According to the fantastic annual budget visualization, Death and Taxes, military spending accounted for approximately 63% (or $895 billion) of the 2011 federal discretionary budget. Now I won’t argue that this spending is wholly unjustified, I enjoy a reasonable amount of deterrence as much as the next guy and I do enjoy some sweet programs like missile defense (star wars!), but some of this stuff is manic. Here’s a stat I dug up with a few minutes of poking around. According to the Department of Defense’s own 2009 Budget Request Summary Justification [pdf link], if you completely cut only the F-35 program (instead of just re-negotiating) you could double the entire budget of the National Science Foundation [pdf link of budget proposal].
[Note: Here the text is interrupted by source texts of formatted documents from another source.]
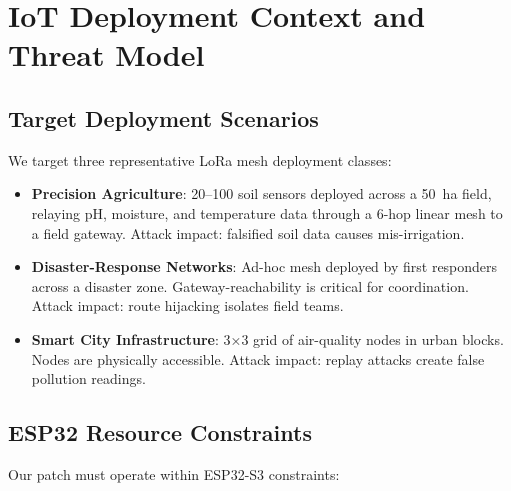 \documentclass[10pt,journal,compsoc]{IEEEtran}
\begin{document}
\section{IoT Deployment Context and Threat Model}
\label{sec:threat}

\subsection{Target Deployment Scenarios}

We target three representative LoRa mesh deployment classes:

\begin{itemize}
  \item \textbf{Precision Agriculture}: 20–100 soil sensors deployed
    across a 50~ha field, relaying pH, moisture, and temperature
    data through a 6-hop linear mesh to a field gateway.
    Attack impact: falsified soil data causes mis-irrigation.

  \item \textbf{Disaster-Response Networks}: Ad-hoc mesh deployed
    by first responders across a disaster zone. Gateway-reachability
    is critical for coordination. Attack impact: route hijacking
    isolates field teams.

  \item \textbf{Smart City Infrastructure}: 3×3 grid of air-quality
    nodes in urban blocks. Nodes are physically accessible.
    Attack impact: replay attacks create false pollution readings.
\end{itemize}

\subsection{ESP32 Resource Constraints}

Our patch must operate within ESP32-S3 constraints:
\end{document}
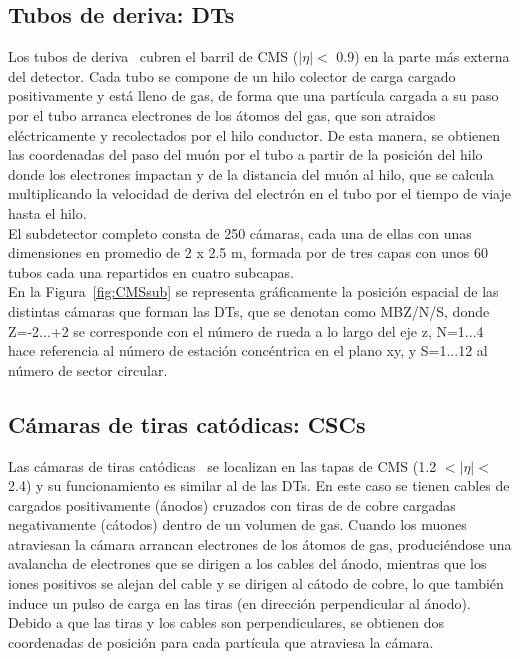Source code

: \subsection{Tubos de deriva: DTs}\label{sec:DTs}

Los tubos de deriva~\cite{DTperformance} cubren el barril de CMS ($\lvert \eta \rvert <$ 0.9) en la parte m\'as externa del detector. Cada tubo se compone de un hilo colector de carga cargado positivamente y est\'a lleno de gas, de forma que una part\'icula cargada a su paso por el tubo arranca electrones de los \'atomos del gas, que son atraidos el\'ectricamente y recolectados por el hilo conductor. De esta manera, se obtienen las coordenadas del paso del mu\'on por el tubo a partir de la posici\'on del hilo donde los electrones impactan y de la distancia del mu\'on al hilo, que se calcula multiplicando la velocidad de deriva del electr\'on en el tubo por el tiempo de viaje hasta el hilo. \\

El subdetector completo consta de 250 c\'amaras, cada una de ellas con unas dimensiones en promedio de 2 x 2.5 m, formada por de tres capas con unos 60 tubos cada una repartidos en cuatro subcapas. \\
En la Figura~\ref{fig:CMSsub} se representa gr\'aficamente la posici\'on espacial de las distintas c\'amaras que forman las DTs, que se denotan como MBZ/N/S, donde Z=-2...+2 se corresponde con el n\'umero de rueda a lo largo del eje z, N=1...4 hace referencia al n\'umero de estaci\'on conc\'entrica en el plano xy, y S=1...12 al n\'umero de sector circular. 


\subsection{C\'amaras de tiras cat\'odicas: CSCs}\label{sec:CSCs}

Las c\'amaras de tiras cat\'odicas~\cite{CSCperformance} se localizan en las tapas de CMS (1.2 $< \lvert \eta \rvert <$ 2.4) y su funcionamiento es similar al de las DTs. En este caso se tienen cables de cargados positivamente (\'anodos) cruzados con tiras de de cobre cargadas negativamente (c\'atodos) dentro de un volumen de gas. Cuando los muones atraviesan la c\'amara arrancan electrones de los \'atomos de gas, produci\'endose una avalancha de electrones que se dirigen a los cables del \'anodo, mientras que los iones positivos se alejan del cable y se dirigen al c\'atodo de cobre, lo que tambi\'en induce un pulso de carga en las tiras (en direcci\'on perpendicular al \'anodo). Debido a que las tiras y los cables son perpendiculares, se obtienen dos coordenadas de posici\'on para cada part\'icula que atraviesa la c\'amara. \\

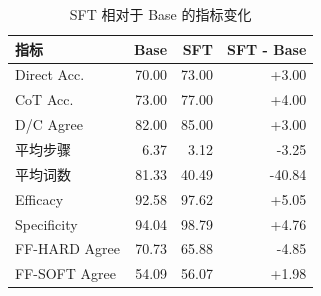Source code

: \begin{table}[H]
\centering
\small
\caption{SFT 相对于 Base 的指标变化}
\label{tab:deltas}
\begin{tabular}{lrrr}
\toprule
指标 & Base & SFT & SFT - Base \\
\midrule
Direct Acc. & 70.00 & 73.00 & +3.00 \\
CoT Acc. & 73.00 & 77.00 & +4.00 \\
D/C Agree & 82.00 & 85.00 & +3.00 \\
平均步骤 & 6.37 & 3.12 & -3.25 \\
平均词数 & 81.33 & 40.49 & -40.84 \\
Efficacy & 92.58 & 97.62 & +5.05 \\
Specificity & 94.04 & 98.79 & +4.76 \\
FF-HARD Agree & 70.73 & 65.88 & -4.85 \\
FF-SOFT Agree & 54.09 & 56.07 & +1.98 \\
\bottomrule
\end{tabular}
\end{table}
Aside from silly programs that have no practical battlefield applications, there is the outsourcing of materiel production to contractors that is troubling. Northrop Grumman, the third largest supplier of military equipment, recently had to pay $12.5 million in a settlement to the government because it didn’t properly test items for navigation systems in warplanes, submarines and space equipment. How did this get exposed? An internal whistleblower who was probably enticed by the provisions of the False Claims Act that got him almost $2.4 million. Money talks. This is just the most recent example of contractors who get too much money for shoddy work and get virtually no oversight. In my opinion, the more spending you have the more transparency you need. Is 63% of accountability and oversight dedicated to defense spending? Hell no.
The largest roadblock to this uniquely American epidemic is that cutting back on defense spending is a very sensitive political subject. People want to feel safe. The American answer to fear is spending. Big guns make you feel safe. Big guns are expensive. Bottom line: Be very cautious to take away big guns from scared people who somehow still have a blank check.
But there is hope! And not Obama’s style of hope, but a historians style of hope! Look back and notice: it has been done before! After the cold war, defense spending fell over 25 percent between 1985 and 1993. And guess who was defense secretary? Dick Cheney!